BEGIN Input for this task
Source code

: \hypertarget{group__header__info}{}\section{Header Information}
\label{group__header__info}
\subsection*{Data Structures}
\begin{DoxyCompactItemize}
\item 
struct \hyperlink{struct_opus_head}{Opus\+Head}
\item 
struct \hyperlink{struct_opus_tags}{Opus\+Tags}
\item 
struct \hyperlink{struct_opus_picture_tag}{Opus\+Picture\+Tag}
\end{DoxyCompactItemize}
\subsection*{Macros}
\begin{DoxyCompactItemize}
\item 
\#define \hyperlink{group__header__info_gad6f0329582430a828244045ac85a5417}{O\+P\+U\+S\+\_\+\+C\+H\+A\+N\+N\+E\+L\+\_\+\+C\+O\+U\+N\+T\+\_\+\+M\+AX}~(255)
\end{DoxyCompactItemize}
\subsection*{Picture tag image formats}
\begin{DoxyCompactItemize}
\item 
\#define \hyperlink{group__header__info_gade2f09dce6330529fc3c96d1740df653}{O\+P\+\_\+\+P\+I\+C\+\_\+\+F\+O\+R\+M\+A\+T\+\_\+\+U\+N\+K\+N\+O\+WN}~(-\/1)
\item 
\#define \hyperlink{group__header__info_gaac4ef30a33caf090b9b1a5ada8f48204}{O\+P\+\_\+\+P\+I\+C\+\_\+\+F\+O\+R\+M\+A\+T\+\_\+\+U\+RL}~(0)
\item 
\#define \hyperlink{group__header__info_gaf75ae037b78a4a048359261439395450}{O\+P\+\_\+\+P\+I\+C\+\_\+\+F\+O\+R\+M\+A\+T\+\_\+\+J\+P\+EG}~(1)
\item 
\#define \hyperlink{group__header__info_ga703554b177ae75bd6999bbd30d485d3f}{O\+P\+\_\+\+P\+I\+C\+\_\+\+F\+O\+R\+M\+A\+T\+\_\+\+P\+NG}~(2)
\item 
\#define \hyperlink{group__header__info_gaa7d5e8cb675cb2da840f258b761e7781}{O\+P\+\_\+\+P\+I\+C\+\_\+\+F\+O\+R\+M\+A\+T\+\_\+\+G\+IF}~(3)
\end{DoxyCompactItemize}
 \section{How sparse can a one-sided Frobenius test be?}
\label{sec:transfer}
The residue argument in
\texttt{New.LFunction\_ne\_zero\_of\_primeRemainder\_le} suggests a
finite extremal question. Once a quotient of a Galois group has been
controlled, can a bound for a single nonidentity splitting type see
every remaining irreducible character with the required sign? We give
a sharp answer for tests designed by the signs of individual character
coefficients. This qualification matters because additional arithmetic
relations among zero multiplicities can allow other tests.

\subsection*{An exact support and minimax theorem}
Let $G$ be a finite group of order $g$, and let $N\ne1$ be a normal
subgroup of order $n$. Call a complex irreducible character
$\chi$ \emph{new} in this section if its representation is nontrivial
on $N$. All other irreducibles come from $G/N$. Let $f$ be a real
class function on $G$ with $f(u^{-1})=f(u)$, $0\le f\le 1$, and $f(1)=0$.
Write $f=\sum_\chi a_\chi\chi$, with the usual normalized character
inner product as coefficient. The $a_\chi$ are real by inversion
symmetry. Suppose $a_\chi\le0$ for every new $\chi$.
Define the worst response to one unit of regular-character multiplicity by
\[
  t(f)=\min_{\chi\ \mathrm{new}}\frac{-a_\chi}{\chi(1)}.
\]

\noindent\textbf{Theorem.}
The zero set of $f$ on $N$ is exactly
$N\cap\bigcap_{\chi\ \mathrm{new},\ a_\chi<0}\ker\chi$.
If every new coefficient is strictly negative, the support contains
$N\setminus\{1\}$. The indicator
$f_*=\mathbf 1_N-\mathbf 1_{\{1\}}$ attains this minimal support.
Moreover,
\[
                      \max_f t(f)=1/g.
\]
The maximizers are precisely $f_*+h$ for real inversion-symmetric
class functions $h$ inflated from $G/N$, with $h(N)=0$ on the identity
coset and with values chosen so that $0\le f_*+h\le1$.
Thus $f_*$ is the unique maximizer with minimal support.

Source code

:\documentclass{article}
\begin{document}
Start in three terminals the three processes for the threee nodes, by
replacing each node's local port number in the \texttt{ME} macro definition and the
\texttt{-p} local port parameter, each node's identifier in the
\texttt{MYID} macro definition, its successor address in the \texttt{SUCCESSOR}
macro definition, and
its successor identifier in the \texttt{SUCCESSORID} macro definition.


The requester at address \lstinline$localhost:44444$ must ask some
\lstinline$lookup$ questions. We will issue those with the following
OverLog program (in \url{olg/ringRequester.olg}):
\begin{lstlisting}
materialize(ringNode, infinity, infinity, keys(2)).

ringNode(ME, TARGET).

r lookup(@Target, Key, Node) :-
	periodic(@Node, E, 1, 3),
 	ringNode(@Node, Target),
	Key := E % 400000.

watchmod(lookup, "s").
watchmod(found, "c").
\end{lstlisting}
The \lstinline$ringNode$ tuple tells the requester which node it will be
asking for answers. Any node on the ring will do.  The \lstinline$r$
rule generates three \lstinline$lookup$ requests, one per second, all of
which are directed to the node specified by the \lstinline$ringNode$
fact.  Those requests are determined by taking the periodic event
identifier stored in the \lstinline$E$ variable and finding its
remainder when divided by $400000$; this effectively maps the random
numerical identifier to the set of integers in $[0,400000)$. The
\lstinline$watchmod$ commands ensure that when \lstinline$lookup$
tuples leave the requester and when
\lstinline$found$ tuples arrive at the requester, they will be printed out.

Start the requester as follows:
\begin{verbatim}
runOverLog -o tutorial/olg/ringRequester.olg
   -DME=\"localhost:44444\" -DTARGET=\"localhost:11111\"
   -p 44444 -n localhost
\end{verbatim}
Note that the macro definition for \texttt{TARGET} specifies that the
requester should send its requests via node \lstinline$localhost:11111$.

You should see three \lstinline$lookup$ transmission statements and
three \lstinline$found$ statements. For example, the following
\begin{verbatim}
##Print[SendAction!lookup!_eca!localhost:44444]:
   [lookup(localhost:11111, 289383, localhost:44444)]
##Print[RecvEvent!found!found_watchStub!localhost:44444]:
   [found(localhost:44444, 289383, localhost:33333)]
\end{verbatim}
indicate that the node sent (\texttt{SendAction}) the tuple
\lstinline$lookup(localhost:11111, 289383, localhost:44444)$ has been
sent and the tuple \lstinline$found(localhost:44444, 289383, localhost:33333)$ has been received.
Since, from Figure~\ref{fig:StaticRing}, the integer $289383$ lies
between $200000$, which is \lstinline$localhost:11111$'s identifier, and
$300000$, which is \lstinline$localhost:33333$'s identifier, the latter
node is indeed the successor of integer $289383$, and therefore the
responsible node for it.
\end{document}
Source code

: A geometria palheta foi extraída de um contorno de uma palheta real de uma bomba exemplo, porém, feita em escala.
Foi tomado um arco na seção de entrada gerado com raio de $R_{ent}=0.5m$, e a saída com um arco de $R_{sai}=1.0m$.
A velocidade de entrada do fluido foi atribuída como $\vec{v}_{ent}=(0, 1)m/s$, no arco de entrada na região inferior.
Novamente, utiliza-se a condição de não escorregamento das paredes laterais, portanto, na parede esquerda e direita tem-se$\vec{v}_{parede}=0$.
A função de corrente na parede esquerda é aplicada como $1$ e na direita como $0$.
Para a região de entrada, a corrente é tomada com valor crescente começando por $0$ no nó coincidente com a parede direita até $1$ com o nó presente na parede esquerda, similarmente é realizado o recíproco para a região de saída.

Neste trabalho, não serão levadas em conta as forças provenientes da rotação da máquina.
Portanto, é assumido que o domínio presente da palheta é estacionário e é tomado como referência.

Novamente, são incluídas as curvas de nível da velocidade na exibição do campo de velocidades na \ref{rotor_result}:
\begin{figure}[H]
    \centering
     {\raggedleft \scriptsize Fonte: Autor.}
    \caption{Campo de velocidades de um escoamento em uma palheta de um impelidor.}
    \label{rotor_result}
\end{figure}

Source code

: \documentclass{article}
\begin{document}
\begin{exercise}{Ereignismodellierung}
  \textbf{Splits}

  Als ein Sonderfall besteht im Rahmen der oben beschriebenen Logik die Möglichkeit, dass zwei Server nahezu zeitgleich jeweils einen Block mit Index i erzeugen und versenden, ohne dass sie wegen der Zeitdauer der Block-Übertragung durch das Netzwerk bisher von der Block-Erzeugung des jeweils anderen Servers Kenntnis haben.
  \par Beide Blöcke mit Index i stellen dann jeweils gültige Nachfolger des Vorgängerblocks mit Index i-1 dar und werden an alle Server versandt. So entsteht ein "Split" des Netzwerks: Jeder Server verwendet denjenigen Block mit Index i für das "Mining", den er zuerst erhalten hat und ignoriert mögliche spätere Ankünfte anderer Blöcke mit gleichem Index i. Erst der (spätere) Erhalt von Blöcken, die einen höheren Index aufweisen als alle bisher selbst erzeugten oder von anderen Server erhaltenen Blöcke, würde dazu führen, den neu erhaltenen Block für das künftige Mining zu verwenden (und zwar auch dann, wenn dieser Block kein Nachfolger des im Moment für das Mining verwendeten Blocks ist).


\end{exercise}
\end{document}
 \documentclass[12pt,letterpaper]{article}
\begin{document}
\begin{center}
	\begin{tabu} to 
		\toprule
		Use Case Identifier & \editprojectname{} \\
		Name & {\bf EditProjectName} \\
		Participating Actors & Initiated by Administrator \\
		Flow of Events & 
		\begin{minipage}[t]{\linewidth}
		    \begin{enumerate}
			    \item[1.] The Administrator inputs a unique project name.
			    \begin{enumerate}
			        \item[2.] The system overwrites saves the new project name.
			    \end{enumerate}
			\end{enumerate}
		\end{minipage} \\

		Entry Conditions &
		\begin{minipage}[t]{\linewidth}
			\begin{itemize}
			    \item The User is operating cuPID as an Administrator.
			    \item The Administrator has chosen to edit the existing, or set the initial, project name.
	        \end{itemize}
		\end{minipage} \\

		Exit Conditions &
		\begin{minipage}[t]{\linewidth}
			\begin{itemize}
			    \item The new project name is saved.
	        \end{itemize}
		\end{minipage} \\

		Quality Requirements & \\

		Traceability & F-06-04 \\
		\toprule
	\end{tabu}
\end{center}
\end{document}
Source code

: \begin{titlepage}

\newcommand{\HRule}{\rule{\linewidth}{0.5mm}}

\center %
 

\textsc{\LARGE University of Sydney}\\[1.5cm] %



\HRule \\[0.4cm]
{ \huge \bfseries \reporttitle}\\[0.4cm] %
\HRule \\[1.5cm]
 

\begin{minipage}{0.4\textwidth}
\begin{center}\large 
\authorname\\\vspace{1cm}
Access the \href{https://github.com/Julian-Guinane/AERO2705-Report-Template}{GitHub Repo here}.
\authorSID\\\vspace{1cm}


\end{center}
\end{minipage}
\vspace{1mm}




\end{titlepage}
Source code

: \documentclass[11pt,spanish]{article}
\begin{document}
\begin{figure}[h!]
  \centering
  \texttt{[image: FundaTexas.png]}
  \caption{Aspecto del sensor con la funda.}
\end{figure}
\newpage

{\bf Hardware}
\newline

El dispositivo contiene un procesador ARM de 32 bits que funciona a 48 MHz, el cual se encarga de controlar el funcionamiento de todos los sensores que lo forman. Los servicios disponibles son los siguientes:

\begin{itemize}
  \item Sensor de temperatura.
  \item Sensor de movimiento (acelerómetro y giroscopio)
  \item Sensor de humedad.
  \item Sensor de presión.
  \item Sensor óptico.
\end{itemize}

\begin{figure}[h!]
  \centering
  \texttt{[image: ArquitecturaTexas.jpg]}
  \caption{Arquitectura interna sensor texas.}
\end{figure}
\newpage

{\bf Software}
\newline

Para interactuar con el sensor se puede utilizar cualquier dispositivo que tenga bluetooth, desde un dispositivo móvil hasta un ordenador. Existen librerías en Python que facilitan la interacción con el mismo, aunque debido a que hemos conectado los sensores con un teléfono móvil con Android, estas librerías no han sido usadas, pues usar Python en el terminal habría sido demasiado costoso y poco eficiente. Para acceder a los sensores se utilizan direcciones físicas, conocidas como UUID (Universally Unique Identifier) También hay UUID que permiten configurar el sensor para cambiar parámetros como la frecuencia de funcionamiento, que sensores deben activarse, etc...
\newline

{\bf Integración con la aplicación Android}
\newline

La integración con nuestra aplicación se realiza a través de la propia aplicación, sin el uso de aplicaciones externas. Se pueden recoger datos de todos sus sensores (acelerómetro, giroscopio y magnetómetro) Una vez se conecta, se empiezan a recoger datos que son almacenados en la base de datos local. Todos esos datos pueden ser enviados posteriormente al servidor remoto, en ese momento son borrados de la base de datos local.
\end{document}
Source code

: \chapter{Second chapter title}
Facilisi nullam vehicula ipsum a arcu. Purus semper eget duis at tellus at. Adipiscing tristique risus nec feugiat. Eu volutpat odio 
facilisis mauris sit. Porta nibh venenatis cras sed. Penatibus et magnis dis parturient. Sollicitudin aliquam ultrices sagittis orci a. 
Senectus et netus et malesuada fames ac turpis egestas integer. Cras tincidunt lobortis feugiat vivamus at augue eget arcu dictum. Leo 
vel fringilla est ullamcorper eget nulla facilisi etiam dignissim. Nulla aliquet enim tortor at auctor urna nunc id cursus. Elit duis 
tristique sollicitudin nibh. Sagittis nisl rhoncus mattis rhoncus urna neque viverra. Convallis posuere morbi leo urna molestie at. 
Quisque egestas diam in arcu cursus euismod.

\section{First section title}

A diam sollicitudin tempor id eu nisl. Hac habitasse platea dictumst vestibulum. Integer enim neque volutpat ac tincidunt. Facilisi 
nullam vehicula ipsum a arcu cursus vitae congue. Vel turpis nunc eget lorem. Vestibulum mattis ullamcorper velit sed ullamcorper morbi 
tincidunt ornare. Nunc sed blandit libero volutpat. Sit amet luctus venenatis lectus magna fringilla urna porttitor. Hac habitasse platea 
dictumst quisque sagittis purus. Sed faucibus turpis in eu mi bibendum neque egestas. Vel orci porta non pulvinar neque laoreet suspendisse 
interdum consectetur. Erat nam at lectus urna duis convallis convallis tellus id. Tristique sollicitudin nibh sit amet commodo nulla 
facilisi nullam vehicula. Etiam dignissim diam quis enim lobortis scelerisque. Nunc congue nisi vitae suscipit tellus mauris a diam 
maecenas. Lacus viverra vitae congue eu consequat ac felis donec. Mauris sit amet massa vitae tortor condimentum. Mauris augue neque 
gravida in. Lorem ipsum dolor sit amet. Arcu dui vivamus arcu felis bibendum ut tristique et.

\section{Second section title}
END Input for this task
▶ Task instructions: Copy out each line of the entries above that holds "diam".

▶ Solution to this task:
Quisque egestas diam in arcu cursus euismod.
A diam sollicitudin tempor id eu nisl. Hac habitasse platea dictumst vestibulum. Integer enim neque volutpat ac tincidunt. Facilisi 
facilisi nullam vehicula. Etiam dignissim diam quis enim lobortis scelerisque. Nunc congue nisi vitae suscipit tellus mauris a diam 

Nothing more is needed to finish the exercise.